Antes de empezar a escribir aclaro que en swahili hay un término para designar al hombre blanco: Mzungu. Suele ser normal que si uno camina por algún barrio de alguna ciudad o pueblo de Kenia escuche cómo la chiquillería grita exaltada Mzungu, mzungu… para advertir a los mayores que por esos pagos hay un blanquito. Lo habitual es que una vez localizado se forme una especie de procesión de niños pidiendo alguna golosina. Recuerdo una vez que iba con mi buen amigo Moses a comprar un poco de pan y alguna cosa más para una familia que llevaba varios días sin comer. Junto a la tiendecita en la que igual venden tarjetas de teléfono, legumbres y jabón, se encontraba una mamá con su criatura de tan apenas cuatro años. Posiblemente no hubiera visto mzungus ni siquiera en televisión, así que me confundió con un ser extraño totalmente diferente a los demás, le entró tanto miedo que se puso a llorar amarrándose con fuerza a las piernas de su madre.

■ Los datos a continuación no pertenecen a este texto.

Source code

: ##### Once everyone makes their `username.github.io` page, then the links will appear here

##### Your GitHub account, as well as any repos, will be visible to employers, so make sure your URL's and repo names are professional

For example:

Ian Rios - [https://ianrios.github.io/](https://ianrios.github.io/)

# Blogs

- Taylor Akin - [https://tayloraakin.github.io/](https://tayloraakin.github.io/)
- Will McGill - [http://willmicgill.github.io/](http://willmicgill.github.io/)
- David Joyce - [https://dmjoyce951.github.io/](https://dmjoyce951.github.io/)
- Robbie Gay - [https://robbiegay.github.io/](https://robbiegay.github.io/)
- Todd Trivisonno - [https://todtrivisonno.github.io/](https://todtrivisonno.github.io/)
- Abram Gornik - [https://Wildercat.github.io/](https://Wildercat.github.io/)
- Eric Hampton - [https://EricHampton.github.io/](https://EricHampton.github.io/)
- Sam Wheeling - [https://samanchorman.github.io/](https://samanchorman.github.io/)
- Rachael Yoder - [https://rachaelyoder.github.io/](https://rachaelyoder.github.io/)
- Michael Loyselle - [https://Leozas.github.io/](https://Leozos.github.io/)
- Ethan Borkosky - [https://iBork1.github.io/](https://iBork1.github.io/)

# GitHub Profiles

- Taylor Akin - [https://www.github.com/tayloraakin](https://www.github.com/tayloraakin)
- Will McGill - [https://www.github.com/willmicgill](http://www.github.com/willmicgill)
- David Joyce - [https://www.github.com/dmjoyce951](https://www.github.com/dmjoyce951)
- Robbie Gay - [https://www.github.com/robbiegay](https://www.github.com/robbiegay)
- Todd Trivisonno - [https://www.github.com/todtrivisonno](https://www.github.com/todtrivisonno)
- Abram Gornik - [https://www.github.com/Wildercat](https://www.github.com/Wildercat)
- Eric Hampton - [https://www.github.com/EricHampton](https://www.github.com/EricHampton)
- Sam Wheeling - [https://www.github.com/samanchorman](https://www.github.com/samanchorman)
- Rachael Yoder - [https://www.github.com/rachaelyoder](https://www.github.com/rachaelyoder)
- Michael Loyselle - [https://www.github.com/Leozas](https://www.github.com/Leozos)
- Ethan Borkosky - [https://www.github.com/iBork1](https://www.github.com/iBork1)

Sin embargo la historia que quería contarles es diferente, en realidad es la adaptación de un cuento que he escuchado varias veces a un buen amigo. Trata de un mzungu que estaba buscando la granja de unos conocidos. Llegó un momento en que no estaba seguro de cuál era el camino correcto, así que paró su automóvil ante la primera casita que encontró. Junto a la choza había un pequeño huerto, unas cabras que amantaban a sus cabritillos, unas gallinas y una pila de leña seca.
El viajero preguntó por la granja de sus amigos al dueño de este terreno. Le dio a entender que no conocía a esa familia. Así que el extranjero siguió dándole pistas para intentar localizar el camino correcto. A cada pregunta la respuesta era la misma. No tenía la más mínima idea de esa gente, su granja o el lugar donde pudieran estar. El extranjero terminó tan exasperado que todo irritado le dijo que era un ignorante, que no sabía nada… El buen hombre escuchó con paciencia las recriminaciones que caían sobre él. Cuando le dejó hablar le contestó algo así como que tenía razón, que sabe pocas cosas, pero al menos él no estaba perdido.
Nuestro buen amigo, el hombre que tenía un huerto y unos animales domesticados, podía ser incluso un analfabeto, pero sabía dónde estaba y lo más importante, sabía cuál su destino, su meta, la razón de ser de su vida, de su existencia. Con frecuencia nos puede ocurrir lo mismo que al mzungu despistado, no sabemos dónde estamos, pero todavía peor es no saber cuál es nuestra misión en la vida.